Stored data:
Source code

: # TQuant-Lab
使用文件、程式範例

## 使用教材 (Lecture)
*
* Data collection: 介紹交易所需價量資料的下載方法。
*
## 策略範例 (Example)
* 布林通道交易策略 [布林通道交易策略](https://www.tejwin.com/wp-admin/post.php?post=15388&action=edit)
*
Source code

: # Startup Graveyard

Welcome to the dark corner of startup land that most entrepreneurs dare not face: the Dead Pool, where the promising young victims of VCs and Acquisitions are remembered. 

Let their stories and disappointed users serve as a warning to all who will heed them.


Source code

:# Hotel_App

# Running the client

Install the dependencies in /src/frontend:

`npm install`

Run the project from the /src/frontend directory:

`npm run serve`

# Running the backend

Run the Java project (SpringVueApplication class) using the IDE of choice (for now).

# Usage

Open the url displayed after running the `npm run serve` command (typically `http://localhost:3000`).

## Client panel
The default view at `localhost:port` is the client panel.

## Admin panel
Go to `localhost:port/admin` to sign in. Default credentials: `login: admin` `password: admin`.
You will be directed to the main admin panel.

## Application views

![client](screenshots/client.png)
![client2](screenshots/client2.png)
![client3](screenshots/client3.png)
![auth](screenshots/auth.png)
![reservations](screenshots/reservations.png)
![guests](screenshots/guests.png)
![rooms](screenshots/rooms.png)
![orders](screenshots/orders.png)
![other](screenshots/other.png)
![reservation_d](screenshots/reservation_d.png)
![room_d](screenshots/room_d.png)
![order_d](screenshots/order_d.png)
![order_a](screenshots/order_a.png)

To do >> Every record must appear in the answer exactly as written.

Reply to the task >>
Source code

: # TQuant-Lab
使用文件、程式範例

## 使用教材 (Lecture)
*
* Data collection: 介紹交易所需價量資料的下載方法。
*
## 策略範例 (Example)
* 布林通道交易策略 [布林通道交易策略](https://www.tejwin.com/wp-admin/post.php?post=15388&action=edit)
*
Source code

: # Startup Graveyard

Welcome to the dark corner of startup land that most entrepreneurs dare not face: the Dead Pool, where the promising young victims of VCs and Acquisitions are remembered. 

Let their stories and disappointed users serve as a warning to all who will heed them.


Source code

:# Hotel_App

# Running the client

Install the dependencies in /src/frontend:

`npm install`

Run the project from the /src/frontend directory:

`npm run serve`

# Running the backend

Run the Java project (SpringVueApplication class) using the IDE of choice (for now).

# Usage

Open the url displayed after running the `npm run serve` command (typically `http://localhost:3000`).

## Client panel
The default view at `localhost:port` is the client panel.

## Admin panel
Go to `localhost:port/admin` to sign in. Default credentials: `login: admin` `password: admin`.
You will be directed to the main admin panel.

## Application views

![client](screenshots/client.png)
![client2](screenshots/client2.png)
![client3](screenshots/client3.png)
![auth](screenshots/auth.png)
![reservations](screenshots/reservations.png)
![guests](screenshots/guests.png)
![rooms](screenshots/rooms.png)
![orders](screenshots/orders.png)
![other](screenshots/other.png)
![reservation_d](screenshots/reservation_d.png)
![room_d](screenshots/room_d.png)
![order_d](screenshots/order_d.png)
![order_a](screenshots/order_a.png)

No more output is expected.